======== MATERIAL TO PROCESS

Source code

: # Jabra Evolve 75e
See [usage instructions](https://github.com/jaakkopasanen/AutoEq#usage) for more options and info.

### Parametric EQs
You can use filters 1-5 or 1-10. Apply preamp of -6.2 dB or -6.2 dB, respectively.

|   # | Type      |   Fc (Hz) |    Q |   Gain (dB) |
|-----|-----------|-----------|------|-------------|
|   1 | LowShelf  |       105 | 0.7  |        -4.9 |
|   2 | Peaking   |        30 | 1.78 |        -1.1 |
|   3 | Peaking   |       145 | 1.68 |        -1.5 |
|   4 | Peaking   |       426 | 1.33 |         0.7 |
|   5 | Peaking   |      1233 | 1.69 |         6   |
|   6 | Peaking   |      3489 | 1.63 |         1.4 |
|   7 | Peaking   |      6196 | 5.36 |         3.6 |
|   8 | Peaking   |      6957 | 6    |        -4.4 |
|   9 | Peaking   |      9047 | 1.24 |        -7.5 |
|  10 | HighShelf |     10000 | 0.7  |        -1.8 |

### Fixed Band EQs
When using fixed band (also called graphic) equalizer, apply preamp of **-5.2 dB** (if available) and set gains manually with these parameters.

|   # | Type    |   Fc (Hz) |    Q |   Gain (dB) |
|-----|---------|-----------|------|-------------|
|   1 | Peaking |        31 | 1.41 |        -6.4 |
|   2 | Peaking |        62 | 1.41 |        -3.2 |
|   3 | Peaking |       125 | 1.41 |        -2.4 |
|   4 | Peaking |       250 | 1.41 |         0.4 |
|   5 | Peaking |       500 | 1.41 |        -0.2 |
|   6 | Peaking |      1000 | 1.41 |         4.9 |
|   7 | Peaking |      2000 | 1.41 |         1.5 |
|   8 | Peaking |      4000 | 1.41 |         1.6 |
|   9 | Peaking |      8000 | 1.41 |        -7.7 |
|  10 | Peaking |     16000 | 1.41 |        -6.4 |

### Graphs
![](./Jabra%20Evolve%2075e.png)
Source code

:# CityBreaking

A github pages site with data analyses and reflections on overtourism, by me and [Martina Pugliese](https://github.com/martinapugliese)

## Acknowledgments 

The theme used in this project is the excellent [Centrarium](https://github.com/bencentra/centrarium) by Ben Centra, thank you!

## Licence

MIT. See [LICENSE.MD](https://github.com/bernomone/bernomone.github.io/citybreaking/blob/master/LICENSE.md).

================

**THE PROBLEM**. Could you return all the data above exactly as it appears?

**TASK ANSWER**.
Source code

: # Jabra Evolve 75e
See [usage instructions](https://github.com/jaakkopasanen/AutoEq#usage) for more options and info.

### Parametric EQs
You can use filters 1-5 or 1-10. Apply preamp of -6.2 dB or -6.2 dB, respectively.

|   # | Type      |   Fc (Hz) |    Q |   Gain (dB) |
|-----|-----------|-----------|------|-------------|
|   1 | LowShelf  |       105 | 0.7  |        -4.9 |
|   2 | Peaking   |        30 | 1.78 |        -1.1 |
|   3 | Peaking   |       145 | 1.68 |        -1.5 |
|   4 | Peaking   |       426 | 1.33 |         0.7 |
|   5 | Peaking   |      1233 | 1.69 |         6   |
|   6 | Peaking   |      3489 | 1.63 |         1.4 |
|   7 | Peaking   |      6196 | 5.36 |         3.6 |
|   8 | Peaking   |      6957 | 6    |        -4.4 |
|   9 | Peaking   |      9047 | 1.24 |        -7.5 |
|  10 | HighShelf |     10000 | 0.7  |        -1.8 |

### Fixed Band EQs
When using fixed band (also called graphic) equalizer, apply preamp of **-5.2 dB** (if available) and set gains manually with these parameters.

|   # | Type    |   Fc (Hz) |    Q |   Gain (dB) |
|-----|---------|-----------|------|-------------|
|   1 | Peaking |        31 | 1.41 |        -6.4 |
|   2 | Peaking |        62 | 1.41 |        -3.2 |
|   3 | Peaking |       125 | 1.41 |        -2.4 |
|   4 | Peaking |       250 | 1.41 |         0.4 |
|   5 | Peaking |       500 | 1.41 |        -0.2 |
|   6 | Peaking |      1000 | 1.41 |         4.9 |
|   7 | Peaking |      2000 | 1.41 |         1.5 |
|   8 | Peaking |      4000 | 1.41 |         1.6 |
|   9 | Peaking |      8000 | 1.41 |        -7.7 |
|  10 | Peaking |     16000 | 1.41 |        -6.4 |

### Graphs
![](./Jabra%20Evolve%2075e.png)
Source code

:# CityBreaking

A github pages site with data analyses and reflections on overtourism, by me and [Martina Pugliese](https://github.com/martinapugliese)

## Acknowledgments 

The theme used in this project is the excellent [Centrarium](https://github.com/bencentra/centrarium) by Ben Centra, thank you!

## Licence

MIT. See [LICENSE.MD](https://github.com/bernomone/bernomone.github.io/citybreaking/blob/master/LICENSE.md).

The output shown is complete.